Abstract

Vision‐based pose estimation is a basic task in many industrial fields such as bin‐picking, autonomous assembly, and augmented reality. One of the most commonly used pose estimation methods first detects the 2D pose keypoints in the input image and then calculates the 6D pose using a pose solver. Recently, deep learning is widely used in pose keypoint detection and performs excellent accuracy and adaptability. However, its over‐reliance on sufficient and high‐quality samples and supervision is prominent, particularly in the industrial field, leading to high data cost. Based on domain adaptation and computer‐aided‐design (CAD) models, herein, a virtual‐to‐real knowledge transfer method for pose keypoint detection to reduce the data cost of deep learning is proposed.
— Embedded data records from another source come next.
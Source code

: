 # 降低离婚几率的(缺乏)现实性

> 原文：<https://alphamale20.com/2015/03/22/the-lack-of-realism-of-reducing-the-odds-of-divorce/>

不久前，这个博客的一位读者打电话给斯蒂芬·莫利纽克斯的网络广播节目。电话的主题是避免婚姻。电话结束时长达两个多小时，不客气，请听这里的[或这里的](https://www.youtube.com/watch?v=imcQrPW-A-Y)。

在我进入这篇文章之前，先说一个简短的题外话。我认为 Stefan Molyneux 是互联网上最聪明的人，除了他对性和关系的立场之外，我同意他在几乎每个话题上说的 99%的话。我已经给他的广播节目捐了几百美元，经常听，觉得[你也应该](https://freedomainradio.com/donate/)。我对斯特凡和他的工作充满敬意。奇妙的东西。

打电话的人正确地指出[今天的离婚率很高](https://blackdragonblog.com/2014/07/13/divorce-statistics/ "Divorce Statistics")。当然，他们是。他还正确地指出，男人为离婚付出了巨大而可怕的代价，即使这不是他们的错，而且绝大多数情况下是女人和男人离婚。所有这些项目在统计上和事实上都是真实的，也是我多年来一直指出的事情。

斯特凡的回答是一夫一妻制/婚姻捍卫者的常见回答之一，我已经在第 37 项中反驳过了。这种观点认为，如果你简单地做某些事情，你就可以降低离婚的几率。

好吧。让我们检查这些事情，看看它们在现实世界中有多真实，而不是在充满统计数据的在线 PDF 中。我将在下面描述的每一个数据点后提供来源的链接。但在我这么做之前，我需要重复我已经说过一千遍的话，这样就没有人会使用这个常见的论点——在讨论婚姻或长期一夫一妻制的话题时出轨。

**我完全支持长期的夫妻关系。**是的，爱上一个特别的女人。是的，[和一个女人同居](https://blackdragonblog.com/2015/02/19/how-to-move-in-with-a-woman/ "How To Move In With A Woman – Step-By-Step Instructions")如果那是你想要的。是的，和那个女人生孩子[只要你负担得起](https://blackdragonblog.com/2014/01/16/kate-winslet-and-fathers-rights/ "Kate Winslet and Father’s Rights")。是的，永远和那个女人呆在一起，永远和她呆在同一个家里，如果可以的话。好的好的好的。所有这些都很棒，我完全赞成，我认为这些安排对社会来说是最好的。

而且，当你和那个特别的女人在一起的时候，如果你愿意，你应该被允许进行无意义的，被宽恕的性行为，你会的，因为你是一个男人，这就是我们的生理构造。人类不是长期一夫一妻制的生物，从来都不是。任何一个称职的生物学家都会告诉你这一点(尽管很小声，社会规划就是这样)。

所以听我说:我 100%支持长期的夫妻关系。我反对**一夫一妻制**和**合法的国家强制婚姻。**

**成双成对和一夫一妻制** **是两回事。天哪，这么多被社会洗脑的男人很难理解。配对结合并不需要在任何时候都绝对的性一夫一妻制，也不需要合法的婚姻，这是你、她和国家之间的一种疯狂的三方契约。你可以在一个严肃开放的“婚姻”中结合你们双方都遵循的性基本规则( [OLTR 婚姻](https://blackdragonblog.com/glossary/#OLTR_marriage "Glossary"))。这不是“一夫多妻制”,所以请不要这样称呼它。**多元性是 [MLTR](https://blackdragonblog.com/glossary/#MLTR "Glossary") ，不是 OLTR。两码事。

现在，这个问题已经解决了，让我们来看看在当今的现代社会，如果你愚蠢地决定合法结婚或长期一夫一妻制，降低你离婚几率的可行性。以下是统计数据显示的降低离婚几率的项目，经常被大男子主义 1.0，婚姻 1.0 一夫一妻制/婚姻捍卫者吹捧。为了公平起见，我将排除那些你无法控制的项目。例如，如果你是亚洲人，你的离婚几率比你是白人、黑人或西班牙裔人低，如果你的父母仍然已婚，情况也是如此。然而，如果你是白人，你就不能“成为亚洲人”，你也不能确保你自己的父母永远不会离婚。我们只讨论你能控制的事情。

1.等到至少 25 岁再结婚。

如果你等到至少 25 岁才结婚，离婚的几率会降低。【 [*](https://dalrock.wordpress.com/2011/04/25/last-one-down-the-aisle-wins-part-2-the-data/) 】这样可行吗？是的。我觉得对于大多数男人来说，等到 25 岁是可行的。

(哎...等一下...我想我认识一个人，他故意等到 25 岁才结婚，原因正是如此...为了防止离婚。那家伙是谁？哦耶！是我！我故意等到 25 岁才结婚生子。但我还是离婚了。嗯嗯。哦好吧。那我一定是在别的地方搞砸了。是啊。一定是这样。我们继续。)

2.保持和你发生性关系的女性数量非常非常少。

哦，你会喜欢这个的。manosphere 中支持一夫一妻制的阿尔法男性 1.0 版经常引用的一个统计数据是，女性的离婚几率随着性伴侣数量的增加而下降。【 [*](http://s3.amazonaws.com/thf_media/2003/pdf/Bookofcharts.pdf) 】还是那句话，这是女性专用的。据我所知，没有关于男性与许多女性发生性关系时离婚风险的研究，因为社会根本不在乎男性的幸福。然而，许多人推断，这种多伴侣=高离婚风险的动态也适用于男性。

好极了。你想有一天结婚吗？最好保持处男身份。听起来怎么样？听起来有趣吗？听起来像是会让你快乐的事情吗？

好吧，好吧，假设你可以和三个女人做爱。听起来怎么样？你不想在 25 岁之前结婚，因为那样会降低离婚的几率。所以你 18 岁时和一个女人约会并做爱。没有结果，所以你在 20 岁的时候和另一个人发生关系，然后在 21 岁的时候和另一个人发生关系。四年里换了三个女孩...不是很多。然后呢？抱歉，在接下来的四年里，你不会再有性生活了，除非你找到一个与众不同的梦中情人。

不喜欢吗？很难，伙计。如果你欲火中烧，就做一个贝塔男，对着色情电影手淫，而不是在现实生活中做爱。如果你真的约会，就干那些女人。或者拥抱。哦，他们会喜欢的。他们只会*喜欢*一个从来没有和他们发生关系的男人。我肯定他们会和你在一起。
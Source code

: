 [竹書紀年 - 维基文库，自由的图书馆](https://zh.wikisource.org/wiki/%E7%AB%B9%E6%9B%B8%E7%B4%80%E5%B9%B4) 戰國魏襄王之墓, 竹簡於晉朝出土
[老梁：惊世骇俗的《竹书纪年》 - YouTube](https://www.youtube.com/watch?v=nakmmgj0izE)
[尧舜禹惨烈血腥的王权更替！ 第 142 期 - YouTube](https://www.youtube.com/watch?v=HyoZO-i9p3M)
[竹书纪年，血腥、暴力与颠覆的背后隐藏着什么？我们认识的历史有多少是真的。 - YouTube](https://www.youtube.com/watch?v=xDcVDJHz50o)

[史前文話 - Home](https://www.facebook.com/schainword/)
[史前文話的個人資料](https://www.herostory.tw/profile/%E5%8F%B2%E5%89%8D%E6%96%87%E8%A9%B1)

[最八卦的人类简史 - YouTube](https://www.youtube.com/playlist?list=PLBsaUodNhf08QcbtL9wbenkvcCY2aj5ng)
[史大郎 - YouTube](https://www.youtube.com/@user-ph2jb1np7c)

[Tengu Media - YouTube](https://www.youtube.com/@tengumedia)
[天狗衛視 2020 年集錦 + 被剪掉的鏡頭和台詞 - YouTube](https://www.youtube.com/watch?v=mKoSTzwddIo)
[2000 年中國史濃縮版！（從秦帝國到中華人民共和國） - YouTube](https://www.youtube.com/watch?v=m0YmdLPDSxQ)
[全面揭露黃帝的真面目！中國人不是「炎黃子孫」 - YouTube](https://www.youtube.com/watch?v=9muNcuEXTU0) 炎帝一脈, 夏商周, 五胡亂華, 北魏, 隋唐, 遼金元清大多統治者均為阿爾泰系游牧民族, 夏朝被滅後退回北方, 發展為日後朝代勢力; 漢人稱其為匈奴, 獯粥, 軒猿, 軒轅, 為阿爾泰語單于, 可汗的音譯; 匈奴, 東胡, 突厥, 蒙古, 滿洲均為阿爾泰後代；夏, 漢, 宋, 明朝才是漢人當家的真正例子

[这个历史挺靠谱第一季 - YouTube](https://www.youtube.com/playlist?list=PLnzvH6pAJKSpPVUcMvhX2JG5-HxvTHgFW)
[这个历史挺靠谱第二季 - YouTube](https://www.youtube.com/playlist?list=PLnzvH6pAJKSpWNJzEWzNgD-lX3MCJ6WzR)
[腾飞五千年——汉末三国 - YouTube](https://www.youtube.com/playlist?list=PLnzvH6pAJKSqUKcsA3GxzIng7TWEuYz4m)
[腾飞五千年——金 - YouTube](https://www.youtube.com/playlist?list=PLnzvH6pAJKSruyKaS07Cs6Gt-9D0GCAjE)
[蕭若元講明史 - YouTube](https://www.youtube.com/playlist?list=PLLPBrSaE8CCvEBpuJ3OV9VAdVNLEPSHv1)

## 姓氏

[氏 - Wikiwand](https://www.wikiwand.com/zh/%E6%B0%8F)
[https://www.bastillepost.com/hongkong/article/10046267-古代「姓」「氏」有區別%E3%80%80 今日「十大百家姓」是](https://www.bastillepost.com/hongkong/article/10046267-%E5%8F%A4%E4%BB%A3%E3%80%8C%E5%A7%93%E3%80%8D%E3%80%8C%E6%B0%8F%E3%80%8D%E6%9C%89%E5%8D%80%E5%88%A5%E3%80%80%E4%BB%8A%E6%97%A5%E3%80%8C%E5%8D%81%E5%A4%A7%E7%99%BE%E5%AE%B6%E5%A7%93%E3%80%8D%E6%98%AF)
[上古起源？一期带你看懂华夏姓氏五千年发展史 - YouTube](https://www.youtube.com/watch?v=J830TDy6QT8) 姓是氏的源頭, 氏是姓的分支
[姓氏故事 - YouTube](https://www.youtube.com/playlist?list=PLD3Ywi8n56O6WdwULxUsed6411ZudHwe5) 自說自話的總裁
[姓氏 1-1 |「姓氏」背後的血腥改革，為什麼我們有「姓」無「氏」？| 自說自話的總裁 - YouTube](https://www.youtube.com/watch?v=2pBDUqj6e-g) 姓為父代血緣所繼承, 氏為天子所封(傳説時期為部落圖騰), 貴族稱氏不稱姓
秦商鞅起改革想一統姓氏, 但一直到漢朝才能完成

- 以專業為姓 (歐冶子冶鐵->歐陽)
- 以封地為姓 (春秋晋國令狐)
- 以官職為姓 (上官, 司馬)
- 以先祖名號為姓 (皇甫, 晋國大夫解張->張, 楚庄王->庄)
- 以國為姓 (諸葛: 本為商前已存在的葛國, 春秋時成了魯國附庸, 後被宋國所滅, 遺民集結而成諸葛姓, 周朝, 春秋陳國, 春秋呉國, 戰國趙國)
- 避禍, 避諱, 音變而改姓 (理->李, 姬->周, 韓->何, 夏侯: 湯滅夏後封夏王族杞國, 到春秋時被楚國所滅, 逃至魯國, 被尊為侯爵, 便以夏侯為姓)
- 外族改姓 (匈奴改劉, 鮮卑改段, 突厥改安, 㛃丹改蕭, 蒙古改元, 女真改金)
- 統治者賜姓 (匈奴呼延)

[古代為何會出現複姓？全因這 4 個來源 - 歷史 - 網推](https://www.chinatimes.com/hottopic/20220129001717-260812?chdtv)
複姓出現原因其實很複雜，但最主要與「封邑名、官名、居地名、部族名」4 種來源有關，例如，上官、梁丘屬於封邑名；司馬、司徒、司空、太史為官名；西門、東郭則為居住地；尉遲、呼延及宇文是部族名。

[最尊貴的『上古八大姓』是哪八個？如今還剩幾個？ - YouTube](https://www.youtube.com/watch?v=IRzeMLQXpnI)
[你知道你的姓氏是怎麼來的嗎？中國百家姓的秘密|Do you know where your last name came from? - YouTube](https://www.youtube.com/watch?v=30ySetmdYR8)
To address the disorder of knowledge flow, a viewpoint‐driven feature alignment strategy is proposed to simultaneously eliminate interdomain differences and preserve intradomain differences. The shape invariance of rigid objects is then introduced as constraints to address the large assumption space problem in the regressive domain adaptation. The multidimensional experimental results demonstrate the superiority of the method. Without real annotations, the normalized pixel error of keypoint detection is reported as 0.033, and the proportion of pixel errors lower than 0.05 is up to 92.77%.